WHAT THE TASK ASKS ▸
Show all lines of the listing that hold the word "Shorts".

------------------------------------------------

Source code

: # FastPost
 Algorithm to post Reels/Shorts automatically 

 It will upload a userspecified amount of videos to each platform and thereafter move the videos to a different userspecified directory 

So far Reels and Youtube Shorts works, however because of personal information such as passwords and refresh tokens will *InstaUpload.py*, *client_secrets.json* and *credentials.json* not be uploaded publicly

------------------------------------------------

TASK SOLUTION ▸
 Algorithm to post Reels/Shorts automatically 
So far Reels and Youtube Shorts works, however because of personal information such as passwords and refresh tokens will *InstaUpload.py*, *client_secrets.json* and *credentials.json* not be uploaded publicly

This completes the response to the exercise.